__EXERCISE DETAILS__. Restating the data word for word is all that is required.

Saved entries

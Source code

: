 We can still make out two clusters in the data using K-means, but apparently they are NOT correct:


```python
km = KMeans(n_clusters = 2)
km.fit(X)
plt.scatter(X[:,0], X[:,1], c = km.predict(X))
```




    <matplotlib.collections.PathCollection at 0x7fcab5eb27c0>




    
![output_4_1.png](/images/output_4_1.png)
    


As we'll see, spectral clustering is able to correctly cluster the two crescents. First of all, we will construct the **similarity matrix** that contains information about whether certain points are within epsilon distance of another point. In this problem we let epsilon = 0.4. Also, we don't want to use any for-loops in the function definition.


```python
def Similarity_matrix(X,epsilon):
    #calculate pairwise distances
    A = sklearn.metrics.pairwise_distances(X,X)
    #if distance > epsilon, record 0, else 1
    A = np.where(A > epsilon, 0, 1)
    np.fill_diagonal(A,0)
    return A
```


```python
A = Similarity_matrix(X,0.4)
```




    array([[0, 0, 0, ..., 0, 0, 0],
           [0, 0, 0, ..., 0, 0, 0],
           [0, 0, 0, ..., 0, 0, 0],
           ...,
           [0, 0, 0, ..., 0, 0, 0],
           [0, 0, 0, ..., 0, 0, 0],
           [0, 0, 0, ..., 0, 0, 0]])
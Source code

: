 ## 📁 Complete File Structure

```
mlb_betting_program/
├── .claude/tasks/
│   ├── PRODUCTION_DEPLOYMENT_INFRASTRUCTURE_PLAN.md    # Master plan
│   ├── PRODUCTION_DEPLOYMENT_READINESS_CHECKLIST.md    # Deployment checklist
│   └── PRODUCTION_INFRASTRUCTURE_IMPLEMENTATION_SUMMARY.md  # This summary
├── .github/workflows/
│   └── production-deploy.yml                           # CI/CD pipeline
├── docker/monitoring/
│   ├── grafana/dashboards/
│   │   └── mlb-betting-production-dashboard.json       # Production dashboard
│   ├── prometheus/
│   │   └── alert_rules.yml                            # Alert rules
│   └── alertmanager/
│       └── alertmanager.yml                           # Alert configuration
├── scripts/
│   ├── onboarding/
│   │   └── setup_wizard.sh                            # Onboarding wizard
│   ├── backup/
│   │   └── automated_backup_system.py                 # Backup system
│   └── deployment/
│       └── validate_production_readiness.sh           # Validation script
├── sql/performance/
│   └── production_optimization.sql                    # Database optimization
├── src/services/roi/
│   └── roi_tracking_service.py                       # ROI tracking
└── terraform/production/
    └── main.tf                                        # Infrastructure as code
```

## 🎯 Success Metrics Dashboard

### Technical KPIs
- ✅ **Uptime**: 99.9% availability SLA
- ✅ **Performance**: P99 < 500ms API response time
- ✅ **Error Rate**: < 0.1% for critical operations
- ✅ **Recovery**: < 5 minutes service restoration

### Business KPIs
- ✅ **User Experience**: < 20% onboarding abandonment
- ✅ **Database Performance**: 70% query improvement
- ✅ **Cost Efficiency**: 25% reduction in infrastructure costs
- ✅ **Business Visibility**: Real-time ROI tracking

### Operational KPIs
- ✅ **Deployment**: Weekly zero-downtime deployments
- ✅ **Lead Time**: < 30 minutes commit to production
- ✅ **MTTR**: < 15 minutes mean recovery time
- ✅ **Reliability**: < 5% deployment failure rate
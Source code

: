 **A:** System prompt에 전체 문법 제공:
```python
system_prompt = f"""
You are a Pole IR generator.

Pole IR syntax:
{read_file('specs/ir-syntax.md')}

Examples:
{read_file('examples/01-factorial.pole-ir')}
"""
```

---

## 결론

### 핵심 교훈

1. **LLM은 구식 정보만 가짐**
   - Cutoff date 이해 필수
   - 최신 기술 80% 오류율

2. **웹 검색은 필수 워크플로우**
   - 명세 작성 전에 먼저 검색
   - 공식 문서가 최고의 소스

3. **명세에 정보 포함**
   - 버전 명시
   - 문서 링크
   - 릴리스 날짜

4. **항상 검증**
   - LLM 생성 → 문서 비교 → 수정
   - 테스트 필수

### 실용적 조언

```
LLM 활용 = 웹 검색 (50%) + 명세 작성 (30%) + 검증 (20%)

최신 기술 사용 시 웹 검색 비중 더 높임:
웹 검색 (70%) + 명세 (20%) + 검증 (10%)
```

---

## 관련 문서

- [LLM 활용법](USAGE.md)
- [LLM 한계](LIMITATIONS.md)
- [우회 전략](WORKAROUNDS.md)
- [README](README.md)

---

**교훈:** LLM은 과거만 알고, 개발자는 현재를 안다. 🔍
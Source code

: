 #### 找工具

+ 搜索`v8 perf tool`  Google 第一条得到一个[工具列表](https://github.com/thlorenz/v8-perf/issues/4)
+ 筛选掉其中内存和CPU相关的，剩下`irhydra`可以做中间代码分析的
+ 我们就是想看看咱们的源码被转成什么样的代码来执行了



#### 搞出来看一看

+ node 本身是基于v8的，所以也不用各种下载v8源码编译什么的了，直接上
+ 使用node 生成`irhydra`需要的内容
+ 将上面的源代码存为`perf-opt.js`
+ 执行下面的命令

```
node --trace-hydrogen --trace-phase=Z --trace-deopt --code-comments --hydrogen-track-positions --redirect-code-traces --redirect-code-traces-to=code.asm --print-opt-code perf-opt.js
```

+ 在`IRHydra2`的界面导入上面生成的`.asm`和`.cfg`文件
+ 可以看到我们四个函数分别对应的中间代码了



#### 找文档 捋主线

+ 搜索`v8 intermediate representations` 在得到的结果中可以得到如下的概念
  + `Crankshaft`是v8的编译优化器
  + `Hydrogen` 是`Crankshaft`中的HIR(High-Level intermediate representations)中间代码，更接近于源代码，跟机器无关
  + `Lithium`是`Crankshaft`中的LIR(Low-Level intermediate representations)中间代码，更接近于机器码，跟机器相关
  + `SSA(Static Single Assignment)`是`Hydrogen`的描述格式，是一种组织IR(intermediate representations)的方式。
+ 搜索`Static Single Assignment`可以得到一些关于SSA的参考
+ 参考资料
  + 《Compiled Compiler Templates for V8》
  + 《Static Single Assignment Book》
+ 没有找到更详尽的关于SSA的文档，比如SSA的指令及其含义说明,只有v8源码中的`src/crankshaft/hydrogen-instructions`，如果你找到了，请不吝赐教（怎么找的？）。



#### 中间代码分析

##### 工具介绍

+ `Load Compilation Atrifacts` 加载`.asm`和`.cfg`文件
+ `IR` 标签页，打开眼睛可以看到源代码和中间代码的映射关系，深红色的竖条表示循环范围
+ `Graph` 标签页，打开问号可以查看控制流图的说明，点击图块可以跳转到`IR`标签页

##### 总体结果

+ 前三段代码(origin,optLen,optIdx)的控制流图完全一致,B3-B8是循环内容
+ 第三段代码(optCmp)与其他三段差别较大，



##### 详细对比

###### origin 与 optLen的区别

__SOLUTION FOR THIS EXERCISE__.
Source code

: We can still make out two clusters in the data using K-means, but apparently they are NOT correct:


```python
km = KMeans(n_clusters = 2)
km.fit(X)
plt.scatter(X[:,0], X[:,1], c = km.predict(X))
```




    <matplotlib.collections.PathCollection at 0x7fcab5eb27c0>




    
![output_4_1.png](/images/output_4_1.png)
    


As we'll see, spectral clustering is able to correctly cluster the two crescents. First of all, we will construct the **similarity matrix** that contains information about whether certain points are within epsilon distance of another point. In this problem we let epsilon = 0.4. Also, we don't want to use any for-loops in the function definition.


```python
def Similarity_matrix(X,epsilon):
    #calculate pairwise distances
    A = sklearn.metrics.pairwise_distances(X,X)
    #if distance > epsilon, record 0, else 1
    A = np.where(A > epsilon, 0, 1)
    np.fill_diagonal(A,0)
    return A
```


```python
A = Similarity_matrix(X,0.4)
```




    array([[0, 0, 0, ..., 0, 0, 0],
           [0, 0, 0, ..., 0, 0, 0],
           [0, 0, 0, ..., 0, 0, 0],
           ...,
           [0, 0, 0, ..., 0, 0, 0],
           [0, 0, 0, ..., 0, 0, 0],
           [0, 0, 0, ..., 0, 0, 0]])
Source code

: ## 📁 Complete File Structure

```
mlb_betting_program/
├── .claude/tasks/
│   ├── PRODUCTION_DEPLOYMENT_INFRASTRUCTURE_PLAN.md    # Master plan
│   ├── PRODUCTION_DEPLOYMENT_READINESS_CHECKLIST.md    # Deployment checklist
│   └── PRODUCTION_INFRASTRUCTURE_IMPLEMENTATION_SUMMARY.md  # This summary
├── .github/workflows/
│   └── production-deploy.yml                           # CI/CD pipeline
├── docker/monitoring/
│   ├── grafana/dashboards/
│   │   └── mlb-betting-production-dashboard.json       # Production dashboard
│   ├── prometheus/
│   │   └── alert_rules.yml                            # Alert rules
│   └── alertmanager/
│       └── alertmanager.yml                           # Alert configuration
├── scripts/
│   ├── onboarding/
│   │   └── setup_wizard.sh                            # Onboarding wizard
│   ├── backup/
│   │   └── automated_backup_system.py                 # Backup system
│   └── deployment/
│       └── validate_production_readiness.sh           # Validation script
├── sql/performance/
│   └── production_optimization.sql                    # Database optimization
├── src/services/roi/
│   └── roi_tracking_service.py                       # ROI tracking
└── terraform/production/
    └── main.tf                                        # Infrastructure as code
```

## 🎯 Success Metrics Dashboard

### Technical KPIs
- ✅ **Uptime**: 99.9% availability SLA
- ✅ **Performance**: P99 < 500ms API response time
- ✅ **Error Rate**: < 0.1% for critical operations
- ✅ **Recovery**: < 5 minutes service restoration

### Business KPIs
- ✅ **User Experience**: < 20% onboarding abandonment
- ✅ **Database Performance**: 70% query improvement
- ✅ **Cost Efficiency**: 25% reduction in infrastructure costs
- ✅ **Business Visibility**: Real-time ROI tracking

### Operational KPIs
- ✅ **Deployment**: Weekly zero-downtime deployments
- ✅ **Lead Time**: < 30 minutes commit to production
- ✅ **MTTR**: < 15 minutes mean recovery time
- ✅ **Reliability**: < 5% deployment failure rate
Source code

: **A:** System prompt에 전체 문법 제공:
```python
system_prompt = f"""
You are a Pole IR generator.

Pole IR syntax:
{read_file('specs/ir-syntax.md')}

Examples:
{read_file('examples/01-factorial.pole-ir')}
"""
```

---

## 결론

### 핵심 교훈

1. **LLM은 구식 정보만 가짐**
   - Cutoff date 이해 필수
   - 최신 기술 80% 오류율

2. **웹 검색은 필수 워크플로우**
   - 명세 작성 전에 먼저 검색
   - 공식 문서가 최고의 소스

3. **명세에 정보 포함**
   - 버전 명시
   - 문서 링크
   - 릴리스 날짜

4. **항상 검증**
   - LLM 생성 → 문서 비교 → 수정
   - 테스트 필수

### 실용적 조언

```
LLM 활용 = 웹 검색 (50%) + 명세 작성 (30%) + 검증 (20%)

최신 기술 사용 시 웹 검색 비중 더 높임:
웹 검색 (70%) + 명세 (20%) + 검증 (10%)
```

---

## 관련 문서

- [LLM 활용법](USAGE.md)
- [LLM 한계](LIMITATIONS.md)
- [우회 전략](WORKAROUNDS.md)
- [README](README.md)

---

**교훈:** LLM은 과거만 알고, 개발자는 현재를 안다. 🔍
Source code

: #### 找工具

+ 搜索`v8 perf tool`  Google 第一条得到一个[工具列表](https://github.com/thlorenz/v8-perf/issues/4)
+ 筛选掉其中内存和CPU相关的，剩下`irhydra`可以做中间代码分析的
+ 我们就是想看看咱们的源码被转成什么样的代码来执行了



#### 搞出来看一看

+ node 本身是基于v8的，所以也不用各种下载v8源码编译什么的了，直接上
+ 使用node 生成`irhydra`需要的内容
+ 将上面的源代码存为`perf-opt.js`
+ 执行下面的命令

```
node --trace-hydrogen --trace-phase=Z --trace-deopt --code-comments --hydrogen-track-positions --redirect-code-traces --redirect-code-traces-to=code.asm --print-opt-code perf-opt.js
```

+ 在`IRHydra2`的界面导入上面生成的`.asm`和`.cfg`文件
+ 可以看到我们四个函数分别对应的中间代码了



#### 找文档 捋主线

+ 搜索`v8 intermediate representations` 在得到的结果中可以得到如下的概念
  + `Crankshaft`是v8的编译优化器
  + `Hydrogen` 是`Crankshaft`中的HIR(High-Level intermediate representations)中间代码，更接近于源代码，跟机器无关
  + `Lithium`是`Crankshaft`中的LIR(Low-Level intermediate representations)中间代码，更接近于机器码，跟机器相关
  + `SSA(Static Single Assignment)`是`Hydrogen`的描述格式，是一种组织IR(intermediate representations)的方式。
+ 搜索`Static Single Assignment`可以得到一些关于SSA的参考
+ 参考资料
  + 《Compiled Compiler Templates for V8》
  + 《Static Single Assignment Book》
+ 没有找到更详尽的关于SSA的文档，比如SSA的指令及其含义说明,只有v8源码中的`src/crankshaft/hydrogen-instructions`，如果你找到了，请不吝赐教（怎么找的？）。



#### 中间代码分析

##### 工具介绍

+ `Load Compilation Atrifacts` 加载`.asm`和`.cfg`文件
+ `IR` 标签页，打开眼睛可以看到源代码和中间代码的映射关系，深红色的竖条表示循环范围
+ `Graph` 标签页，打开问号可以查看控制流图的说明，点击图块可以跳转到`IR`标签页

##### 总体结果

+ 前三段代码(origin,optLen,optIdx)的控制流图完全一致,B3-B8是循环内容
+ 第三段代码(optCmp)与其他三段差别较大，



##### 详细对比

###### origin 与 optLen的区别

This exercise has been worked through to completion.